• _Available data_
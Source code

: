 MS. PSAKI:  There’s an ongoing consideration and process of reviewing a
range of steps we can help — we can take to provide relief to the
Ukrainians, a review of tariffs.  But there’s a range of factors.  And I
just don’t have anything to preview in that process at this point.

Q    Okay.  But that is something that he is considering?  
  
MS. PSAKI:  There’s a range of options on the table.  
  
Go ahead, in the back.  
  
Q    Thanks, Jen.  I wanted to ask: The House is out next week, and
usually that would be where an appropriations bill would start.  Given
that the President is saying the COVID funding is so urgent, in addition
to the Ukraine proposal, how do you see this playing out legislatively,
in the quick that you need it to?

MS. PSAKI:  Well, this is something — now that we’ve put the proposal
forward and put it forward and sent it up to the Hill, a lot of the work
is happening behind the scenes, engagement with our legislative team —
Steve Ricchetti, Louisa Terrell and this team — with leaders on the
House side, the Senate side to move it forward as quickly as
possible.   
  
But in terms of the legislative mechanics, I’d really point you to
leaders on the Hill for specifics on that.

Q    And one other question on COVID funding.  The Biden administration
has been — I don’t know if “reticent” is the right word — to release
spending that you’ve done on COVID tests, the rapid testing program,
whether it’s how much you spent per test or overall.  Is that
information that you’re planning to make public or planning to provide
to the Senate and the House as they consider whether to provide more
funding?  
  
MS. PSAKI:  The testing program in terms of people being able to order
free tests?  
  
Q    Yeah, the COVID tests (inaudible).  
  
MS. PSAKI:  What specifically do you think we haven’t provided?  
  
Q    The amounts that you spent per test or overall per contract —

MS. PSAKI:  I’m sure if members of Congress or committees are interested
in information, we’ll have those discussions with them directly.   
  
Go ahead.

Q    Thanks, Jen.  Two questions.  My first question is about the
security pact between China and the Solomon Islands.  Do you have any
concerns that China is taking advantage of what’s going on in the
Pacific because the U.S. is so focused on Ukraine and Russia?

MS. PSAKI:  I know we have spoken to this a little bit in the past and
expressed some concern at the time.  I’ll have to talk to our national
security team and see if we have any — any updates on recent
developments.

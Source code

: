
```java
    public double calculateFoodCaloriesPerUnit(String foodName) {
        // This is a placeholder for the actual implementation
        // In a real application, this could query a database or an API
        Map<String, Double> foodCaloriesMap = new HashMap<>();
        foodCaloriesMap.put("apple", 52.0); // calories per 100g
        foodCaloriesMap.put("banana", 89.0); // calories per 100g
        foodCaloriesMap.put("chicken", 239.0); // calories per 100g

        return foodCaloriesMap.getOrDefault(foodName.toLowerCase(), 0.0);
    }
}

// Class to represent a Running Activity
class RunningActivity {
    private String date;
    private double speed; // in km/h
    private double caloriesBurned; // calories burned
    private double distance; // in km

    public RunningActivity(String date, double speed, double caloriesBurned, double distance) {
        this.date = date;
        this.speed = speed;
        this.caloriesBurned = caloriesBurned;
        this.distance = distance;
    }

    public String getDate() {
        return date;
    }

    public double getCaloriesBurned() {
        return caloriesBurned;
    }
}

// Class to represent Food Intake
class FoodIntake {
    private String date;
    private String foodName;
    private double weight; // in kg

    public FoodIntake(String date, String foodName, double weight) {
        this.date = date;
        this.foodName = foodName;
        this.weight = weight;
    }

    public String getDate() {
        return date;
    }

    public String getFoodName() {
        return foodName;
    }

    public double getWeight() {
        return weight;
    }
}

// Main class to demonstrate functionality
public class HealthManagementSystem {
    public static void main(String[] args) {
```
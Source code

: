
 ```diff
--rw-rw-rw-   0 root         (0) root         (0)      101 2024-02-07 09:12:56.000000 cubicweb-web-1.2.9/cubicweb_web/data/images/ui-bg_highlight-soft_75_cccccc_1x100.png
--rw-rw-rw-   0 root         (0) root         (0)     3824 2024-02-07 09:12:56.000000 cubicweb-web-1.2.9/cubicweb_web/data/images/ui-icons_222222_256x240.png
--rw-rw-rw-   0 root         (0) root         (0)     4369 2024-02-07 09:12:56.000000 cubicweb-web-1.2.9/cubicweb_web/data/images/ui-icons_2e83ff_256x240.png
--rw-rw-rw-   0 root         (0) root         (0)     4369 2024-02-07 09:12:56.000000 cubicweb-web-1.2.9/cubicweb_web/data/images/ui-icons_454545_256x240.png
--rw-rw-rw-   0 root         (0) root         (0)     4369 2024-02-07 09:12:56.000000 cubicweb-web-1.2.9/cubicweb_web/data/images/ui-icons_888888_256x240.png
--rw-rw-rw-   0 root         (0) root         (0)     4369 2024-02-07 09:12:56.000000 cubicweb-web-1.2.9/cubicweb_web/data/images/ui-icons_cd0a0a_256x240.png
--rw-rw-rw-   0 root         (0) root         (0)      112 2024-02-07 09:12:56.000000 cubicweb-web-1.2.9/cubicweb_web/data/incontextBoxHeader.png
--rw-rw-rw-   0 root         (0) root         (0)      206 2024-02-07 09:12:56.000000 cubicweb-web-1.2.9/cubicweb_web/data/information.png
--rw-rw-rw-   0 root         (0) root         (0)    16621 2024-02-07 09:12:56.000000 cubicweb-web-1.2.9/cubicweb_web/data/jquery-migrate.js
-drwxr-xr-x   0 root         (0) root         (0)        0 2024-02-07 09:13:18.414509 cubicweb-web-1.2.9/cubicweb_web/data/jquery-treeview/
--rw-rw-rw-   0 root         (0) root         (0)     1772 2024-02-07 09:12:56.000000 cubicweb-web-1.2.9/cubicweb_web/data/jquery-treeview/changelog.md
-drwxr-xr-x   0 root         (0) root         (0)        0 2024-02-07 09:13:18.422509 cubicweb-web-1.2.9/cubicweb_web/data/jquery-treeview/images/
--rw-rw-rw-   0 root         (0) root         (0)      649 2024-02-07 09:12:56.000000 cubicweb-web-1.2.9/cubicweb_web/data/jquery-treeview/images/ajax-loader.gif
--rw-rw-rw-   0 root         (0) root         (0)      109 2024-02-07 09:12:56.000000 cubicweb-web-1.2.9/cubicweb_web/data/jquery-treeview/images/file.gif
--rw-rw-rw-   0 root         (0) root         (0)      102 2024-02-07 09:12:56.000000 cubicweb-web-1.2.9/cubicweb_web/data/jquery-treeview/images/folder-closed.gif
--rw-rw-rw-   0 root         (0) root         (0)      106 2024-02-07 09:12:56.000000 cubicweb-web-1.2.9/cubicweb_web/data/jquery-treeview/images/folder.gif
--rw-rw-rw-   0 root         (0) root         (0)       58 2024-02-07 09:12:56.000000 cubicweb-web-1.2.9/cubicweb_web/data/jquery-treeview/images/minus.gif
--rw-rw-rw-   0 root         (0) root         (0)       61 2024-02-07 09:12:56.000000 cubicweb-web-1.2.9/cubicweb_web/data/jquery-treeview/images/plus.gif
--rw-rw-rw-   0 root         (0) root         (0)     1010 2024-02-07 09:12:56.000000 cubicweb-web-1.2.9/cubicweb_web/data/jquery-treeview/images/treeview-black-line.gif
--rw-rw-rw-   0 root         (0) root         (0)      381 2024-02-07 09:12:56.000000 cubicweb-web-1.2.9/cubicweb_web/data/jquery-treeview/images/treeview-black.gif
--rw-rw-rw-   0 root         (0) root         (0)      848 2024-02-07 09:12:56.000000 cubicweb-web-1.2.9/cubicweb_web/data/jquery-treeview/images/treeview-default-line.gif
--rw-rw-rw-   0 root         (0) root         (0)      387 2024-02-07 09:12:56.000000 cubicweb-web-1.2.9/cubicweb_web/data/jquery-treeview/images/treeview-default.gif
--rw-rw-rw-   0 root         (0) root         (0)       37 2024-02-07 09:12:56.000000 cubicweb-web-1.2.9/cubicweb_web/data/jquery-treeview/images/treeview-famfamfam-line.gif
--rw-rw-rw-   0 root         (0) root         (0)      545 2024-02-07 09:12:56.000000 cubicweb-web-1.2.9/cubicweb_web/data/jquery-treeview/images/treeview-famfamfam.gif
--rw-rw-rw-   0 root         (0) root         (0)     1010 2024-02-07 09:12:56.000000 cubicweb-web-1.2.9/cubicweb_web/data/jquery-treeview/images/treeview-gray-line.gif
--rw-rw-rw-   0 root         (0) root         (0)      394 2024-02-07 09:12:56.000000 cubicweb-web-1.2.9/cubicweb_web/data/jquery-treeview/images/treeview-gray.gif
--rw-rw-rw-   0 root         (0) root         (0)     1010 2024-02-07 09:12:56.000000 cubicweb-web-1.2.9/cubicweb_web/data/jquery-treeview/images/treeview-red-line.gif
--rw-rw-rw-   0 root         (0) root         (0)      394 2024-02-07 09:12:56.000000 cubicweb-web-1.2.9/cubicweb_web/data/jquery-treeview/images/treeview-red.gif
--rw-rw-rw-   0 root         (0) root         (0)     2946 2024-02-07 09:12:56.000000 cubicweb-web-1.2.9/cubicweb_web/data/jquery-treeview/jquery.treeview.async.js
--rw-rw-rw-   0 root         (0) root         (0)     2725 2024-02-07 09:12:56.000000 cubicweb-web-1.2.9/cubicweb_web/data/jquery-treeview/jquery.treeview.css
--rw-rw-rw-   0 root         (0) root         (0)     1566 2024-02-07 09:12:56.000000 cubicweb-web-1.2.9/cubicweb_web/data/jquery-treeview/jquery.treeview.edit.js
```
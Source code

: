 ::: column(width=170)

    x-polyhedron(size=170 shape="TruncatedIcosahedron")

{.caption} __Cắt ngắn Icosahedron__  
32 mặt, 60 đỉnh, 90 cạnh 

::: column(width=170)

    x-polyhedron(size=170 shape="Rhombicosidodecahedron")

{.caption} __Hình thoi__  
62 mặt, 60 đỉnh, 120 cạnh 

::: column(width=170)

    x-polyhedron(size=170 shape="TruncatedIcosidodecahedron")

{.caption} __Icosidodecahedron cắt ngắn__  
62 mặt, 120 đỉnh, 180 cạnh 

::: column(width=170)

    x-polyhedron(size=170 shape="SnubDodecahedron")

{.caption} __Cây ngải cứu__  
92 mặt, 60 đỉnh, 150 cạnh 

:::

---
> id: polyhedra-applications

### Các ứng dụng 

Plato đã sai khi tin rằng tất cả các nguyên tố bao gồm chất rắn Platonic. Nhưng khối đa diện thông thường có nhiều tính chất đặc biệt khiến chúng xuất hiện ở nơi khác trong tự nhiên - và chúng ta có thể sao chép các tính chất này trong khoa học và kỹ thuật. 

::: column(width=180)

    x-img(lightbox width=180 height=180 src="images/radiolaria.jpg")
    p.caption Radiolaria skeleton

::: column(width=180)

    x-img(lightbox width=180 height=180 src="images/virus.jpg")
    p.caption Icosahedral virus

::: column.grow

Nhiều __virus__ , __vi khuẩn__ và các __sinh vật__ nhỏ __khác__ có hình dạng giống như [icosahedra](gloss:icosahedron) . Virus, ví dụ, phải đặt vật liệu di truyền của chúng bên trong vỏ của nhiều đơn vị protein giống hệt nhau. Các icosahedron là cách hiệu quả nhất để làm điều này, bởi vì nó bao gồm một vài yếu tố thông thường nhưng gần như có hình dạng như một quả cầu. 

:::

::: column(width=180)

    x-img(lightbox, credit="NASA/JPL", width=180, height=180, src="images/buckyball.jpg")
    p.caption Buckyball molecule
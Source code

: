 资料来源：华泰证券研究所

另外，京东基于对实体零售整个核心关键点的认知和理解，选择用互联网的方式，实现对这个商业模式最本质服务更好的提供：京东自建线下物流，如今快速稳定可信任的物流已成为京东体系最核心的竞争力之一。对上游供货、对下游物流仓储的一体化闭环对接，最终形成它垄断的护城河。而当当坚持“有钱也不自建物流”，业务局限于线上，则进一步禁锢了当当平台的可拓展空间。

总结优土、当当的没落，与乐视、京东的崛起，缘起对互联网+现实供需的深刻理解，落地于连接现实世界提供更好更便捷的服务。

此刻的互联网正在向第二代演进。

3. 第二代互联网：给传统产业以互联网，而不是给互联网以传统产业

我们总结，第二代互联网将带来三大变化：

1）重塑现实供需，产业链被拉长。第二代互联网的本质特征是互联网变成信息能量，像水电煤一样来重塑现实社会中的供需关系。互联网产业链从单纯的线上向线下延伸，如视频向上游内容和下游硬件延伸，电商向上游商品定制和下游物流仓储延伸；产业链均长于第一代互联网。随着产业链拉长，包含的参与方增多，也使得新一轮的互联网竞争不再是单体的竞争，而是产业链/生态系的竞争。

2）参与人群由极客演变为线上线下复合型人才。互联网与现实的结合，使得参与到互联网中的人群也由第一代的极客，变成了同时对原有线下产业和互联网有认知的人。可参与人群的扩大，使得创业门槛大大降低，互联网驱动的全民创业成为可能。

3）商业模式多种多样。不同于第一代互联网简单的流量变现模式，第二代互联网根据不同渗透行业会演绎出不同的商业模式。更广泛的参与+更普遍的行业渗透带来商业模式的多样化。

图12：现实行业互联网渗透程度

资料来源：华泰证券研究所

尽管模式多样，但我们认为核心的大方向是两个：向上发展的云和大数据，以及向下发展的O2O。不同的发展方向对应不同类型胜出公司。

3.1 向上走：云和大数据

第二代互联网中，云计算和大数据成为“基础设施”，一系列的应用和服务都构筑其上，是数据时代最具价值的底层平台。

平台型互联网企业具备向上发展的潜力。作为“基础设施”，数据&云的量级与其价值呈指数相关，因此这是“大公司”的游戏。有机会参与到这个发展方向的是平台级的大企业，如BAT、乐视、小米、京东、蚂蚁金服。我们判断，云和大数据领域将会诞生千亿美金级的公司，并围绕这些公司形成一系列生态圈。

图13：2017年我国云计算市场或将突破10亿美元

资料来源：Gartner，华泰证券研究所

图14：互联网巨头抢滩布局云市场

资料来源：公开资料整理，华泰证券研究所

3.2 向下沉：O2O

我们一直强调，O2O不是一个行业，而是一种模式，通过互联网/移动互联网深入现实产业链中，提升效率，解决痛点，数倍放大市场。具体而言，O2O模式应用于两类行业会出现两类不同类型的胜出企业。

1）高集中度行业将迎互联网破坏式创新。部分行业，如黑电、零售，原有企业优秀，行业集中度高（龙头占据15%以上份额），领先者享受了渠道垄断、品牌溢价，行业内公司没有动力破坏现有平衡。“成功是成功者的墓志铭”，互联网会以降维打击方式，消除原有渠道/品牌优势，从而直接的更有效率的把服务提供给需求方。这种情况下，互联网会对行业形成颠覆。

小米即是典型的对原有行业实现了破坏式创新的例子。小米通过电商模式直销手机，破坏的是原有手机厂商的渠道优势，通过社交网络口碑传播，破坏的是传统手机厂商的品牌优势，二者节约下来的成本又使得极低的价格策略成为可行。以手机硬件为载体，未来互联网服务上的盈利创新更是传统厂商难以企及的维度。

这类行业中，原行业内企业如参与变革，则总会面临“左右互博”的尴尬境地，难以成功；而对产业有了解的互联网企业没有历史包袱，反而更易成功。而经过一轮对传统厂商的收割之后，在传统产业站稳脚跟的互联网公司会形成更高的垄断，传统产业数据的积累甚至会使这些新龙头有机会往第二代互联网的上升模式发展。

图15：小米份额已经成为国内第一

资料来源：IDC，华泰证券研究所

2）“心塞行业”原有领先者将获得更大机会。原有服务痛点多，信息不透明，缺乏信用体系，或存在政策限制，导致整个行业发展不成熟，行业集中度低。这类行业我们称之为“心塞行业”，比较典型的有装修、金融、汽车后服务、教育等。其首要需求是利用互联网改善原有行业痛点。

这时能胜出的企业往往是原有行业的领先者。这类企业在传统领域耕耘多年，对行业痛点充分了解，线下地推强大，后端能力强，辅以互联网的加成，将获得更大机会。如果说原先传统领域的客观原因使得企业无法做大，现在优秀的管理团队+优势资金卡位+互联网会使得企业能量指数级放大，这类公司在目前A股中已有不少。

• _Activity_
Check each line of the records for the word "size", and show the lines that contain it.

• _The completed task_
    x-polyhedron(size=170 shape="TruncatedIcosahedron")
    x-polyhedron(size=170 shape="Rhombicosidodecahedron")
    x-polyhedron(size=170 shape="TruncatedIcosidodecahedron")
    x-polyhedron(size=170 shape="SnubDodecahedron")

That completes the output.